Re: [PATCH v1 4/6] drm/lima: handle spurious timeouts due to high irq latency

Qiang Yu <yuq825@xxxxxxxxx> · Tue, 23 Jan 2024 09:18:02 +0800



On Sun, Jan 21, 2024 at 11:11 PM Erico Nunes <nunes.erico@xxxxxxxxx> wrote:
>
> On Sun, Jan 21, 2024 at 12:20 PM Qiang Yu <yuq825@xxxxxxxxx> wrote:
> >
> > On Sun, Jan 21, 2024 at 5:56 PM Hillf Danton <hdanton@xxxxxxxx> wrote:
> > >
> > > On Wed, 17 Jan 2024 04:12:10 +0100 Erico Nunes <nunes.erico@xxxxxxxxx>
> > > >
> > > > @@ -401,9 +399,33 @@ static enum drm_gpu_sched_stat lima_sched_timedout_job(struct drm_sched_job *job
> > > >       struct lima_sched_pipe *pipe = to_lima_pipe(job->sched);
> > > >       struct lima_sched_task *task = to_lima_task(job);
> > > >       struct lima_device *ldev = pipe->ldev;
> > > > +     struct lima_ip *ip = pipe->processor[0];
> > > > +
> > > > +     /*
> > > > +      * If the GPU managed to complete this jobs fence, the timeout is
> > > > +      * spurious. Bail out.
> > > > +      */
> > > > +     if (dma_fence_is_signaled(task->done_fence)) {
> > > > +             DRM_WARN("%s spurious timeout\n", lima_ip_name(ip));
> > > > +             return DRM_GPU_SCHED_STAT_NOMINAL;
> > > > +     }
> > >
> > > Given 500ms in lima_sched_pipe_init(), no timeout is spurious by define,
> > > and stop selling bandaid like this because you have options like locating
> > > the reasons behind timeout.
> >
> > This chang do look like to aim for 2FPS apps. Maybe 500ms is too short
> > for week mali4x0 gpus (2FPS apps appear more likely). AMD/NV GPU uses
> > 10s timeout. So increasing the timeout seems to be an equivalent and better
> > way?
>
> Indeed 500ms might be too optimistic for the sort of applications that
> users expect to run on this hardware currently. For a more similar
> reference though, other embedded drivers like v3d and panfrost do
> still set it to 500ms. Note that this patch is just exactly the same
> as exists in Panfrost today and was already discussed with some common
> arguments in the patches of this series:
> https://patchwork.freedesktop.org/series/120820/
>
> But I would agree to bump the timeout to a higher value for lima. Some
> distributions are already doing this with module parameters anyway to
> even be able to run some more demanding application stacks on a Mali
> 400.
>
> Another thing we might consider (probably in a followup patchset to
> not delay these fixes forever for the people hitting this issue) is to
> configure the Mali hardware watchdog to the value that we would like
> as a timeout.
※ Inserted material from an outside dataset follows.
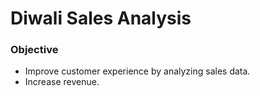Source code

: # Diwali Sales Analysis

### Objective
   - Improve customer experience by analyzing sales data.
   - Increase revenue.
That way we would get timeout jobs going through the
> same error irq path as other hardware error jobs and might be able to
> delete(?)/simplify this software timeout code.
>
This way should be much simpler and stable.

> In the meantime for v2 of this series I'll make the change to account
> for the multiple pp irqs. So do you agree it is ok to leave
> drm_sched_stop() as it is at least for this series?
>
I'm OK with this.

> Thanks all for the reviews
>
> Erico